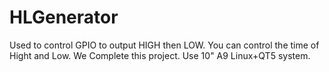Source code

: # HLGenerator
Used to control GPIO to output HIGH then LOW.
You can control the time of Hight and Low.
We Complete this project. Use 10" A9 Linux+QT5 system.
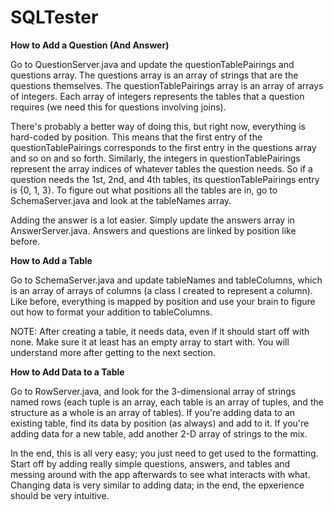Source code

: SQLTester
=========

<b>How to Add a Question (And Answer)</b>

Go to QuestionServer.java and update the questionTablePairings and questions array. The questions array is an array of strings that are the questions themselves. The questionTablePairings array is an array of arrays of integers. Each array of integers represents the tables that a question requires (we need this for questions involving joins).

There's probably a better way of doing this, but right now, everything is hard-coded by position. This means that the first entry of the questionTablePairings corresponds to the first entry in the questions array and so on and so forth. Similarly, the integers in questionTablePairings represent the array indices of whatever tables the question needs. So if a question needs the 1st, 2nd, and 4th tables, its questionTablePairings entry is  {0, 1, 3}. To figure out what positions all the tables are in, go to SchemaServer.java and look at the tableNames array.

Adding the answer is a lot easier. Simply update the answers array in AnswerServer.java. Answers and questions are linked by position like before.

<b>How to Add a Table</b>

Go to SchemaServer.java and update tableNames and tableColumns, which is an array of arrays of columns (a class I created to represent a column). Like before, everything is mapped by position and use your brain to figure out how to format your addition to tableColumns. 

NOTE: After creating a table, it needs data, even if it should start off with none. Make sure it at least has an empty array to start with. You will understand more after getting to the next section.

<b>How to Add Data to a Table</b>

Go to RowServer.java, and look for the 3-dimensional array of strings named rows (each tuple is an array, each table is an array of tuples, and the structure as a whole is an array of tables). If you're adding data to an existing table, find its data by position (as always) and add to it. If you're adding data for a new table, add another 2-D array of strings to the mix.

In the end, this is all very easy; you just need to get used to the formatting. Start off by adding really simple questions, answers, and tables and messing around with the app afterwards to see what interacts with what. Changing data is very similar to adding data; in the end, the epxerience should be very intuitive.
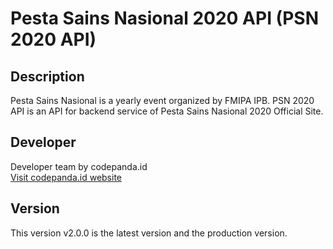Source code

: # Pesta Sains Nasional 2020 API (PSN 2020 API)

## Description
Pesta Sains Nasional is a yearly event organized by FMIPA IPB. PSN 2020 API is an API for backend service of Pesta Sains Nasional 2020 Official Site.

## Developer
Developer team by codepanda.id  
[Visit codepanda.id website](https://codepanda.id "codepanda's official site")

## Version
This version v2.0.0 is the latest version and the production version.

--

■ **WHAT YOU NEED TO DO**:
What do the lines above say from the line containing "NOTE: After creating" through the last line? Quote them exactly, both ends included, and leave out the pictures.

■ **EXERCISE ANSWER**:
NOTE: After creating a table, it needs data, even if it should start off with none. Make sure it at least has an empty array to start with. You will understand more after getting to the next section.

<b>How to Add Data to a Table</b>

Go to RowServer.java, and look for the 3-dimensional array of strings named rows (each tuple is an array, each table is an array of tuples, and the structure as a whole is an array of tables). If you're adding data to an existing table, find its data by position (as always) and add to it. If you're adding data for a new table, add another 2-D array of strings to the mix.

In the end, this is all very easy; you just need to get used to the formatting. Start off by adding really simple questions, answers, and tables and messing around with the app afterwards to see what interacts with what. Changing data is very similar to adding data; in the end, the epxerience should be very intuitive.
Source code

: # Pesta Sains Nasional 2020 API (PSN 2020 API)

## Description
Pesta Sains Nasional is a yearly event organized by FMIPA IPB. PSN 2020 API is an API for backend service of Pesta Sains Nasional 2020 Official Site.

## Developer
Developer team by codepanda.id  
[Visit codepanda.id website](https://codepanda.id "codepanda's official site")

## Version
This version v2.0.0 is the latest version and the production version.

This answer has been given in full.